## [RECORD EXTRACTS]
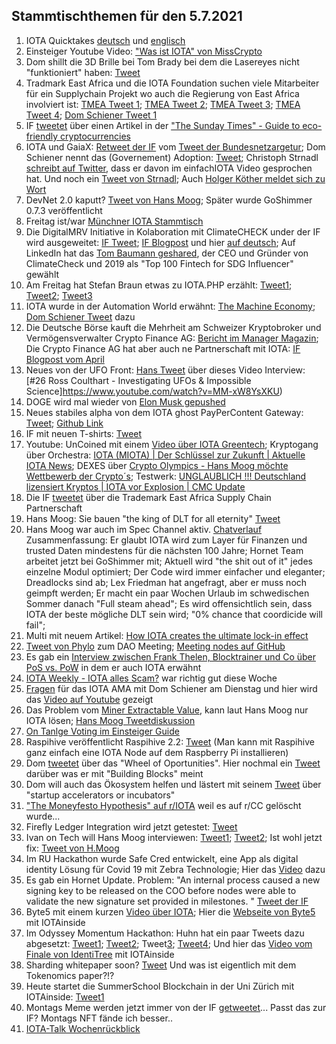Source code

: ## Stammtischthemen für den 5.7.2021

1. IOTA Quicktakes [deutsch](https://www.youtube.com/watch?v=cmrqZjshai8) und [englisch](https://www.youtube.com/watch?v=uF3P8ZiYmTE)
2. Einsteiger Youtube Video: ["Was ist IOTA" von MissCrypto](https://www.youtube.com/watch?v=9PCvLcCjqbs)
3. Dom shillt die 3D Brille bei Tom Brady bei dem die Lasereyes nicht "funktioniert" haben: [Tweet](https://twitter.com/DomSchiener/status/1409806175068098564?s=20)
4. Tradmark East Africa und die IOTA Foundation suchen viele Mitarbeiter für ein Supplychain Projekt wo auch die Regierung von East Africa involviert ist: [TMEA Tweet 1](https://twitter.com/TradeMarkEastA/status/1409864699454312450?s=20); [TMEA Tweet 2](https://twitter.com/TradeMarkEastA/status/1409864707608092672?s=20); [TMEA Tweet 3](https://twitter.com/TradeMarkEastA/status/1409863494846062594?s=20); [TMEA Tweet 4](https://twitter.com/TradeMarkEastA/status/1409863501653417984?s=20); [Dom Schiener Tweet 1](https://twitter.com/DomSchiener/status/1409849187026587650?s=20)
5. IF [tweetet](https://twitter.com/iota/status/1409825229011050519?s=20) über einen Artikel in der ["The Sunday Times" - Guide to eco-friendly cryptocurrencies](https://www.thetimes.co.uk/money-mentor/article/eco-friendly-cryptocurrencies/)
6. IOTA und GaiaX: [Retweet der IF](https://twitter.com/iota/status/1410181163373805573?s=20) vom [Tweet der Bundesnetzargetur](https://twitter.com/bnetza/status/1410143084181065732?s=20); Dom Schiener nennt das (Governement) Adoption: [Tweet](https://twitter.com/DomSchiener/status/1410185144691011586?s=20); Christoph Strnadl [schreibt auf Twitter](https://twitter.com/archimate/status/1410187129230086148?s=20), dass er davon im einfachIOTA Video gesprochen hat. Und noch ein [Tweet von Strnadl](https://twitter.com/archimate/status/1410152775439224833?s=20); Auch [Holger Köther meldet sich zu Wort](https://twitter.com/HolgerKoether/status/1410188867613888513?s=20)
7. DevNet 2.0 kaputt? [Tweet von Hans Moog](https://twitter.com/hus_qy/status/1410187917704765440?s=20); Später wurde GoShimmer 0.7.3 veröffentlicht
8. Freitag ist/war [Münchner IOTA Stammtisch](https://www.meetup.com/de-DE/IOTA-Muc/events/hnbdlsycckbhb/)
9. Die DigitalMRV Initiative in Kolaboration mit ClimateCHECK under der IF wird ausgeweitet: [IF Tweet](https://twitter.com/iota/status/1410266995111702532?s=20); [IF Blogpost](https://blog.iota.org/climatecheck-and-the-iota-foundation-strengthen-their-collaboration-to-increase-trust-in-esg-data/) und hier [auf deutsch](https://iota-einsteiger-guide.de/iota-biodigester-projekt.html); Auf LinkedIn hat das [Tom Baumann geshared](https://www.linkedin.com/pulse/climatecheck-iota-deploy-next-generation-digitalmrv-ghg-baumann-%25E5%258C%2585%25E8%25AD%25BD%25E6%2596%2587/), der CEO und Gründer von ClimateCheck und 2019 als "Top 100 Fintech for SDG Influencer" gewählt
10. Am Freitag hat Stefan Braun etwas zu IOTA.PHP erzählt: [Tweet1](https://twitter.com/IOTAphp/status/1410215425770758151?s=20); [Tweet2](https://twitter.com/IOTAphp/status/1410154612561154051?s=20); [Tweet3](https://twitter.com/IOTAphp/status/1410524977972006917?s=20)
11. IOTA wurde in der Automation World erwähnt: [The Machine Economy](https://www.automationworld.com/Take5/video/21521503/machinetomachine-transactions-in-an-ecommerce-marketplace-take-five-with-automation-world?utm_source=Twitter&utm_medium=Social&utm_campaign=take5_062521); [Dom Schiener Tweet](https://twitter.com/DomSchiener/status/1410222116235001856?s=20) dazu
12. Die Deutsche Börse kauft die Mehrheit am Schweizer Kryptobroker und Vermögensverwalter Crypto Finance AG: [Bericht im Manager Magazin](https://www.manager-magazin.de/unternehmen/tech/bitoin-und-co-deutsche-boerse-kauft-mehrheit-an-crypto-finance-ag-a-4f13a7eb-3115-4cd1-9e8b-0a9162587d30); Die Crypto Finance AG hat aber auch ne Partnerschaft mit IOTA: [IF Blogpost vom April](https://blog.iota.org/crypto-finance-ag-and-iota/)
13. Neues von der UFO Front: [Hans Tweet](https://twitter.com/hus_qy/status/1410735901584494595?s=20) über dieses Video Interview: [#26 Ross Coulthart - Investigating UFOs & Impossible Science]https://www.youtube.com/watch?v=MM-xW8YsXKU)
14. DOGE wird mal wieder von [Elon Musk gepushed](https://twitter.com/elonmusk/status/1410529698497630212?s=20)
15. Neues stabiles alpha von dem IOTA ghost PayPerContent Gateway: [Tweet](https://twitter.com/KIT_strong_WING/status/1410540669295382530?s=20); [Github Link](https://github.com/F-Node-Karlsruhe/ghost-iota-pay)
16. IF mit neuen T-shirts: [Tweet](https://twitter.com/iota/status/1410538937198821377?s=20) 
17. Youtube: UnCoined mit einem [Video über IOTA Greentech](https://youtu.be/ODtF-BzRG00); Kryptogang über Orchestra: [IOTA (MIOTA) | Der Schlüssel zur Zukunft | Aktuelle IOTA News](https://www.youtube.com/watch?v=O1X3ZyIBCLw); DEXES über [Crypto Olympics - Hans Moog möchte Wettbewerb der Crypto´s](https://www.youtube.com/watch?v=KrIgcF7f8Xg); Testwerk: [UNGLAUBLICH !!! Deutschland lizensiert Kryptos | IOTA vor Explosion | CMC Update](https://www.youtube.com/watch?v=19JPOEvxA9c)
18. Die IF [tweetet](https://twitter.com/iota/status/1410584081612558342?s=20) über die Trademark East Africa Supply Chain Partnerschaft
19. Hans Moog: Sie bauen "the king of DLT for all eternity" [Tweet](https://twitter.com/hus_qy/status/1410594592064380936?s=20)
20. Hans Moog war auch im Spec Channel aktiv. [Chatverlauf](https://iotatalk.org/hans-on-spec.html) Zusammenfassung: Er glaubt IOTA wird zum Layer für Finanzen und trusted Daten mindestens für die nächsten 100 Jahre; Hornet Team arbeitet jetzt bei GoShimmer mit; Aktuell wird "the shit out of it" jedes einzelne Modul optimiert; Der Code wird immer einfacher und eleganter; Dreadlocks sind ab; Lex Friedman hat angefragt, aber er muss noch geimpft werden; Er macht ein paar Wochen Urlaub im schwedischen Sommer danach "Full steam ahead"; Es wird offensichtlich sein, dass IOTA der beste mögliche DLT sein wird; "0% chance that coordicide will fail"; 
21. Multi mit neuem Artikel: [How IOTA creates the ultimate lock-in effect](https://multifolio.medium.com/how-iota-creates-the-ultimate-lock-in-effect-983378d34056)
22. [Tweet von Phylo](https://twitter.com/Phylo79288735/status/1410967271544029185?s=19) zum DAO Meeting; [Meeting nodes auf GitHub](https://github.com/iota-community/Community-Governance/blob/main/meetings/notes_01.07.md)
23. Es gab ein [Interview zwischen Frank Thelen, Blocktrainer und Co über PoS vs. PoW](https://www.youtube.com/watch?v=Qo9ee-QLvuE&t=814s) in dem er auch IOTA erwähnt
24. [IOTA Weekly - IOTA alles Scam?](https://www.youtube.com/watch?v=w8AnoXkOhJ8) war richtig gut diese Woche
25. [Fragen](https://www.reddit.com/r/Iota/comments/oc7r2b/ama_with_dominik_schiener_06072021/) für das IOTA AMA mit Dom Schiener am Dienstag und hier wird das [Video auf Youtube](https://www.youtube.com/watch?v=wfS0WXqWShk) gezeigt
26. Das Problem vom [Miner Extractable Value](https://www.youtube.com/watch?v=Wd0at2Pu6xY), kann laut Hans Moog nur IOTA lösen; [Hans Moog Tweetdiskussion](https://twitter.com/hus_qy/status/1411384333785612290?s=20)
27. [On Tanlge Voting im Einsteiger Guide](https://iota-einsteiger-guide.de/iota-on-tangle-voting-multiverse.html)
28. Raspihive veröffentlicht Raspihive 2.2: [Tweet](https://twitter.com/raspihive/status/1411253654179520516?s=19) (Man kann mit Raspihive ganz einfach eine IOTA Node auf dem Raspberry Pi installieren)
29. Dom [tweetet](https://twitter.com/DomSchiener/status/1411610404963459074?s=20) über das "Wheel of Oportunities". Hier nochmal ein [Tweet](https://twitter.com/DomSchiener/status/1411722678944382983?s=20) darüber was er mit "Building Blocks" meint
30. Dom will auch das Ökosystem helfen und lästert mit seinem [Tweet](https://twitter.com/DomSchiener/status/1410941256566464516?s=20) über "startup accelerators or incubators"
31. ["The Moneyfesto Hypothesis" auf r/IOTA](https://www.reddit.com/r/Iota/comments/odejqy/the_moneyfesto_hypothesis_crosspost_because_after/) weil es auf r/CC gelöscht wurde...
32. Firefly Ledger Integration wird jetzt getestet: [Tweet](https://twitter.com/iota/status/1411596149190967296)
33. Ivan on Tech will Hans Moog interviewen: [Tweet1](https://twitter.com/IvanOnTech/status/1411606010318438402?s=20); [Tweet2](https://twitter.com/IvanOnTech/status/1411606581532368901?s=19); Ist wohl jetzt fix: [Tweet von H.Moog](https://twitter.com/hus_qy/status/1411958591301509121?s=20)
34. Im RU Hackathon wurde Safe Cred entwickelt, eine App als digital identity Lösung für Covid 19 mit Zebra Technologie; Hier das [Video](https://www.youtube.com/watch?v=eMokZs1D20c) dazu
35. Es gab ein Hornet Update. Problem: "An internal process caused a new signing key to be released on the COO before nodes were able to validate the new signature set provided in milestones. " [Tweet der IF](https://twitter.com/iota_dev/status/1410965476285505537?s=20)
36. Byte5 mit einem kurzen [Video über IOTA](https://twitter.com/byte5/status/1410867926337474561?s=20); Hier die [Webseite von Byte5](https://www.byte5.de/iota/) mit IOTAinside
37. Im Odyssey Momentum Hackathon: Huhn hat ein paar Tweets dazu abgesetzt: [Tweet1](https://twitter.com/huhn511/status/1410951286665658371?s=20); [Tweet2](https://twitter.com/huhn511/status/1411292939205103618?s=20); Tweet[3](https://twitter.com/OdysseyMomentum/status/1411690787197308934?s=20); [Tweet4](https://twitter.com/huhn511/status/1411702055207583750?s=20); Und hier das [Video vom Finale von IdentiTree](https://youtu.be/-fM5VBzv1Dc?t=4039) mit IOTAinside
38. Sharding whitepaper soon? [Tweet](https://twitter.com/hus_qy/status/1410698364224741382?s=20) Und was ist eigentlich mit dem Tokenomics paper?!?
39. Heute startet die SummerSchool Blockchain in der Uni Zürich mit IOTAinside: [Tweet1](https://twitter.com/uzh_blockchain/status/1380105871498346497?s=20)
40. Montags Meme werden jetzt immer von der IF [getweetet](https://twitter.com/iota/status/1412010936760688644?s=20)... Passt das zur IF? Montags NFT fände ich besser..
41. [IOTA-Talk Wochenrückblick](https://www.iota-talk.com/index.php?article-amp/95-wochenr%C3%BCckblick-vom-28-juni-bis-3-juli-2021/&article%2F95-wochenr%C3%BCckblick-vom-28-juni-bis-3-juli-2021%2F=&__twitter_impression=true)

## [THE TASK]
In the listing above, transcribe exactly everything from the line containing "für das IOTA" down to the line containing "33. Ivan on", including both and nothing more.

## [ANSWER SPACE]
25. [Fragen](https://www.reddit.com/r/Iota/comments/oc7r2b/ama_with_dominik_schiener_06072021/) für das IOTA AMA mit Dom Schiener am Dienstag und hier wird das [Video auf Youtube](https://www.youtube.com/watch?v=wfS0WXqWShk) gezeigt
26. Das Problem vom [Miner Extractable Value](https://www.youtube.com/watch?v=Wd0at2Pu6xY), kann laut Hans Moog nur IOTA lösen; [Hans Moog Tweetdiskussion](https://twitter.com/hus_qy/status/1411384333785612290?s=20)
27. [On Tanlge Voting im Einsteiger Guide](https://iota-einsteiger-guide.de/iota-on-tangle-voting-multiverse.html)
28. Raspihive veröffentlicht Raspihive 2.2: [Tweet](https://twitter.com/raspihive/status/1411253654179520516?s=19) (Man kann mit Raspihive ganz einfach eine IOTA Node auf dem Raspberry Pi installieren)
29. Dom [tweetet](https://twitter.com/DomSchiener/status/1411610404963459074?s=20) über das "Wheel of Oportunities". Hier nochmal ein [Tweet](https://twitter.com/DomSchiener/status/1411722678944382983?s=20) darüber was er mit "Building Blocks" meint
30. Dom will auch das Ökosystem helfen und lästert mit seinem [Tweet](https://twitter.com/DomSchiener/status/1410941256566464516?s=20) über "startup accelerators or incubators"
31. ["The Moneyfesto Hypothesis" auf r/IOTA](https://www.reddit.com/r/Iota/comments/odejqy/the_moneyfesto_hypothesis_crosspost_because_after/) weil es auf r/CC gelöscht wurde...
32. Firefly Ledger Integration wird jetzt getestet: [Tweet](https://twitter.com/iota/status/1411596149190967296)
33. Ivan on Tech will Hans Moog interviewen: [Tweet1](https://twitter.com/IvanOnTech/status/1411606010318438402?s=20); [Tweet2](https://twitter.com/IvanOnTech/status/1411606581532368901?s=19); Ist wohl jetzt fix: [Tweet von H.Moog](https://twitter.com/hus_qy/status/1411958591301509121?s=20)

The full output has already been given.